» What is required
Please return the listing exactly, line for line.

» Available data
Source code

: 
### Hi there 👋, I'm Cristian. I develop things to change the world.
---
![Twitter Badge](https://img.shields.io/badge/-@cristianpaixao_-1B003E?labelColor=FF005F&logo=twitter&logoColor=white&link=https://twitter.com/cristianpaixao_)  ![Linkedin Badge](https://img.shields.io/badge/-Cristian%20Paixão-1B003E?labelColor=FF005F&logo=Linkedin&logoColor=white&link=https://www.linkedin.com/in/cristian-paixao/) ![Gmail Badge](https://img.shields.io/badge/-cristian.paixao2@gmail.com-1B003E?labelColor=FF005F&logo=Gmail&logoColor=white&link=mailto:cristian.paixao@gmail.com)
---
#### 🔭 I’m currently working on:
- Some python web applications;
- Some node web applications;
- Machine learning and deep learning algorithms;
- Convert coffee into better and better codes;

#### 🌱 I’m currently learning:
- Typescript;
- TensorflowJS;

» Response for this exercise
Source code

: 
### Hi there 👋, I'm Cristian. I develop things to change the world.
---
![Twitter Badge](https://img.shields.io/badge/-@cristianpaixao_-1B003E?labelColor=FF005F&logo=twitter&logoColor=white&link=https://twitter.com/cristianpaixao_)  ![Linkedin Badge](https://img.shields.io/badge/-Cristian%20Paixão-1B003E?labelColor=FF005F&logo=Linkedin&logoColor=white&link=https://www.linkedin.com/in/cristian-paixao/) ![Gmail Badge](https://img.shields.io/badge/-cristian.paixao2@gmail.com-1B003E?labelColor=FF005F&logo=Gmail&logoColor=white&link=mailto:cristian.paixao@gmail.com)
---
#### 🔭 I’m currently working on:
- Some python web applications;
- Some node web applications;
- Machine learning and deep learning algorithms;
- Convert coffee into better and better codes;

#### 🌱 I’m currently learning:
- Typescript;
- TensorflowJS;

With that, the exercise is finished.